Türkiye’de Suriyelilerin sayısı milyonları buldu ve bu durum her geçen gün daha da hissedilir hale geliyor. Geri dönmeyi düşünmedikleri ise artık gizli saklı bir gerçek değil. İşin ciddiyetini anlayalım diye bazı gerçekleri hatırlatmak istiyorum.
Hani Arap dünyasında devrimler olmuştu ya, halklar özgürlüğe kavuşacak denmişti. Libya’da Kaddafi gitti, Irak’ta Saddam devrildi. Sonra? Kaos, iç savaş, bölünmüşlük... “Diktatörleri devirdik, oh ne güzel oldu” diye sevinenler şimdi bu manzaraya bakıp ne düşünüyor acaba? Şimdi de benzer bir tabloyu Suriye’de izliyoruz.

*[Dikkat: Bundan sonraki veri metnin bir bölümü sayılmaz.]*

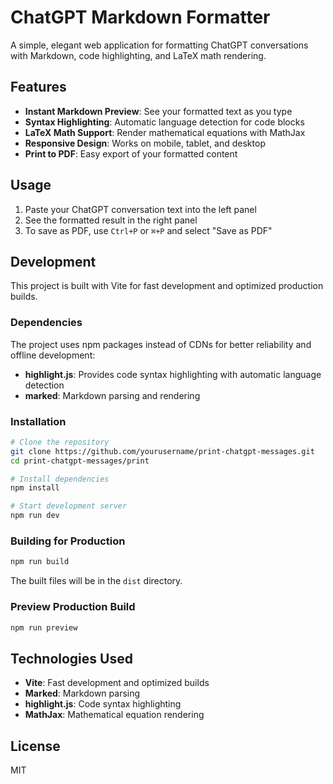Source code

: # ChatGPT Markdown Formatter

A simple, elegant web application for formatting ChatGPT conversations with Markdown, code highlighting, and LaTeX math rendering.

## Features

- **Instant Markdown Preview**: See your formatted text as you type
- **Syntax Highlighting**: Automatic language detection for code blocks
- **LaTeX Math Support**: Render mathematical equations with MathJax
- **Responsive Design**: Works on mobile, tablet, and desktop
- **Print to PDF**: Easy export of your formatted content

## Usage

1. Paste your ChatGPT conversation text into the left panel
2. See the formatted result in the right panel
3. To save as PDF, use `Ctrl+P` or `⌘+P` and select "Save as PDF"

## Development

This project is built with Vite for fast development and optimized production builds.

### Dependencies

The project uses npm packages instead of CDNs for better reliability and offline development:

- **highlight.js**: Provides code syntax highlighting with automatic language detection
- **marked**: Markdown parsing and rendering

### Installation

```bash
# Clone the repository
git clone https://github.com/yourusername/print-chatgpt-messages.git
cd print-chatgpt-messages/print

# Install dependencies
npm install

# Start development server
npm run dev
```

### Building for Production

```bash
npm run build
```

The built files will be in the `dist` directory.

### Preview Production Build

```bash
npm run preview
```

## Technologies Used

- **Vite**: Fast development and optimized builds
- **Marked**: Markdown parsing
- **highlight.js**: Code syntax highlighting
- **MathJax**: Mathematical equation rendering

## License

MIT 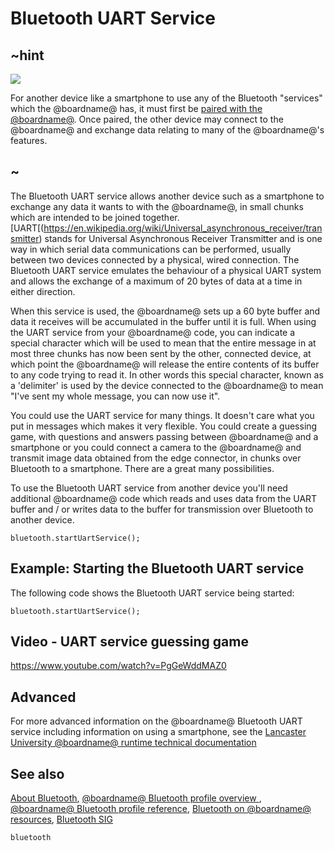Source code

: # Bluetooth UART Service 

## ~hint
![](/makecode-blockeditor/static/bluetooth/Bluetooth_SIG.png)

For another device like a smartphone to use any of the Bluetooth "services" which the @boardname@ has, it must first be [paired with the @boardname@](/makecode-blockeditor/reference/bluetooth/bluetooth-pairing). Once paired, the other device may connect to the @boardname@ and exchange data relating to many of the @boardname@'s features.

## ~

The Bluetooth UART service allows another device such as a smartphone to exchange any data it wants to with the @boardname@, in small chunks which are intended to be joined together. [UART[(https://en.wikipedia.org/wiki/Universal_asynchronous_receiver/transmitter) stands for Universal Asynchronous Receiver Transmitter and is one way in which serial data communications can be performed, usually between two devices connected by a physical, wired connection. The Bluetooth UART service emulates the behaviour of a physical UART system and allows the exchange of a maximum of 20 bytes of data at a time in either direction. 

When this service is used, the @boardname@ sets up a 60 byte buffer and data it receives will be accumulated in the buffer until it is full. When using the UART service from your @boardname@ code, you can indicate a special character which will be used to mean that the entire message in at most three chunks has now been sent by the other, connected device, at which point the @boardname@ will release the entire contents of its buffer to any code trying to read it. In other words this special character, known as a 'delimiter' is used by the device connected to the @boardname@ to mean "I've sent my whole message, you can now use it".

You could use the UART service for many things. It doesn't care what you put in messages which makes it very flexible. You could create a guessing game, with questions and answers passing between @boardname@ and a smartphone or you could connect a camera to the @boardname@ and transmit image data obtained from the edge connector, in chunks over Bluetooth to a smartphone. There are a great many possibilities. 

To use the Bluetooth UART service from another device you'll need additional @boardname@ code which reads and uses data from the UART buffer and / or writes data to the buffer for transmission over Bluetooth to another device.

```sig
bluetooth.startUartService();
```

## Example: Starting the Bluetooth UART service

The following code shows the Bluetooth UART service being started:

```blocks
bluetooth.startUartService();
```

## Video - UART service guessing game

https://www.youtube.com/watch?v=PgGeWddMAZ0

## Advanced
 
For more advanced information on the @boardname@ Bluetooth UART service including information on using a smartphone, see the [Lancaster University @boardname@ runtime technical documentation](http://lancaster-university.github.io/microbit-docs/ble/uart-service/)

## See also

[About Bluetooth](/makecode-blockeditor/reference/bluetooth/about-bluetooth), [@boardname@ Bluetooth profile overview ](http://lancaster-university.github.io/microbit-docs/ble/profile/), [@boardname@ Bluetooth profile reference](http://lancaster-university.github.io/microbit-docs/resources/bluetooth/microbit-profile-V1.9-Level-2.pdf),  [Bluetooth on @boardname@ resources](http://bluetooth-mdw.blogspot.co.uk/p/bbc-microbit.html), [Bluetooth SIG](https://www.bluetooth.com)

```package
bluetooth
```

Suriyeliler burada kök saldı. Sermayelerini kaçırıp işyerleri açtılar, evler aldılar, ekonomide kendilerine yer buldular. Şimdi “Hadi ülkene dön” deseniz, kaç kişi bunu yapar sanıyorsunuz? Hadi canım, kim inanır!
“Suriyeliler ülkelerine dönüyor” deniliyor. Fakat gerçekte durum böyle değil. Suriyelilerin oluşturduğu toplumsal ve ekonomik etkiler halk arasında ciddi gerginliklere yol açıyor ve bu gerilim her geçen gün artıyor. Söylemlerle çözüm üretmek mümkün değil; gerçekçi adımlar atılması gerekiyor.
Artık konuşmayı bırakıp bir şeyler yapmanın zamanı geldi. Daha gerçekçi ve uzun vadeli politikalar şart. Çünkü bu mesele basit bir göç krizi değil; bizim ve bölgenin geleceğini doğrudan etkileyen bir sorun. Hadi bakalım, çözüm nerede?